Using a clamp, secure the bottom in place. If the bottom piece is small and you’re having a hard time clamping it tight, use some shims (we used stir sticks). Secure the bottom from swinging open by driving a nail loosely into the bottom through the front or the side opposite the pivot nails. This last nail acts as a catch and keeps the bottom from swinging open when the nail is in place. We did this by drilling a hole with a bit that was slightly bigger than the nail, so the nail could slide in without a hammer. We used finish nails for this project, but I went with a flat head nail for this part because the head on the nail makes it easier to grip.

Step 5: Paint, Stain, or Leave Plain

It’s best to leave the inside of the birdhouse as raw wood, but you can stain or paint the outside if you’d like. We left ours natural.

cedar birdhouse painted or stained

Step 6: Find a Location

You can place your birdhouse near any spot that you think a bird might like. I found a lot of great ideas for Logan (he kept our finished product) at Birdhouses 101.

Step 7: Mount

Because the back piece extends above the rest of the birdhouse, you can use this area to secure the birdhouse to your location using wire, nails, or screws. Just go straight through the back (above the roof) and into your mount. Sides of houses, fence rails, and free-standing poles are suitable sites, but be wary of trees—they give squirrels easy access.  

Birdhouses offer a safe, secure place for birds to build their nests. I found a baby bird in my yard that had fallen out of its nest. The whole thing about birds not touching their babies after they’ve been touched by (and smell of) humans is a myth, but before I went to help it, I did some research. Apparently, if you find a baby bird that appears to have fallen out of its nest and it’s cute and fluffy and can hop, you should leave it alone. In those instances, it’s a fledgling—and falling is part of the process of leaving the nest, which means the bird is fine. If you find a baby bird that’s a little rough around the edges and can’t hop, then it’s fallen out by accident—and you can, in fact, put it back. 

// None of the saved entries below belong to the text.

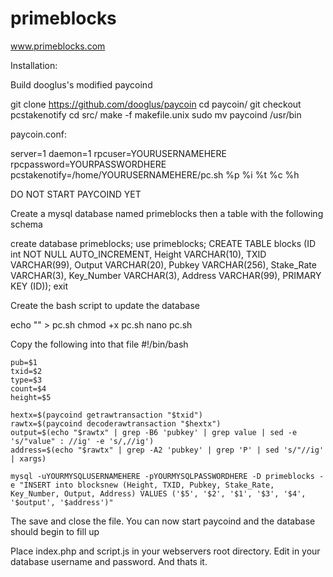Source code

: # primeblocks
www.primeblocks.com


Installation:

Build dooglus's modified paycoind

  git clone https://github.com/dooglus/paycoin
  cd paycoin/
  git checkout pcstakenotify
  cd src/
  make -f makefile.unix
  sudo mv paycoind /usr/bin
  
paycoin.conf:

  server=1
  daemon=1
  rpcuser=YOURUSERNAMEHERE
  rpcpassword=YOURPASSWORDHERE
  pcstakenotify=/home/YOURUSERNAMEHERE/pc.sh %p %i %t %c %h
  
DO NOT START PAYCOIND YET
  
Create a mysql database named primeblocks then a table with the following schema
 
  create database primeblocks;
  use primeblocks;
  CREATE TABLE blocks (ID int NOT NULL AUTO_INCREMENT, Height VARCHAR(10), TXID VARCHAR(99), Output VARCHAR(20), Pubkey VARCHAR(256), Stake_Rate VARCHAR(3), Key_Number VARCHAR(3), Address VARCHAR(99), PRIMARY KEY (ID));
  exit
  
Create the bash script to update the database

  echo "" > pc.sh
  chmod +x pc.sh
  nano pc.sh
  
  Copy the following into that file
    #!/bin/bash

    pub=$1
    txid=$2
    type=$3
    count=$4
    height=$5

    hextx=$(paycoind getrawtransaction "$txid")
    rawtx=$(paycoind decoderawtransaction "$hextx")
    output=$(echo "$rawtx" | grep -B6 'pubkey' | grep value | sed -e 's/"value" : //ig' -e 's/,//ig')
    address=$(echo "$rawtx" | grep -A2 'pubkey' | grep 'P' | sed 's/"//ig' | xargs)

    mysql -uYOURMYSQLUSERNAMEHERE -pYOURMYSQLPASSWORDHERE -D primeblocks -e "INSERT into blocksnew (Height, TXID, Pubkey, Stake_Rate, Key_Number, Output, Address) VALUES ('$5', '$2', '$1', '$3', '$4', '$output', '$address')"

The save and close the file. You can now start paycoind and the database should begin to fill up

Place index.php and script.js in your webservers root directory. Edit in your database username and password. And thats it.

The nest the bird fell from was built between two posts in our trellis, and had dislodged and was hanging sideways. I went to right the nest and put the fallen bird back when I realized there may be more baby birds, and sure enough, when I peeked into the still-sideways nest, I saw two of them clinging on for dear life. I got a ladder and a piece of ¼” plywood I had on hand, and slid it under the nest, careful not to disturb the little birds inside. Now, the nest is sitting safely upright on a piece of plywood between two posts, the three little birds are back together, and the mom is happily flying to and from their home!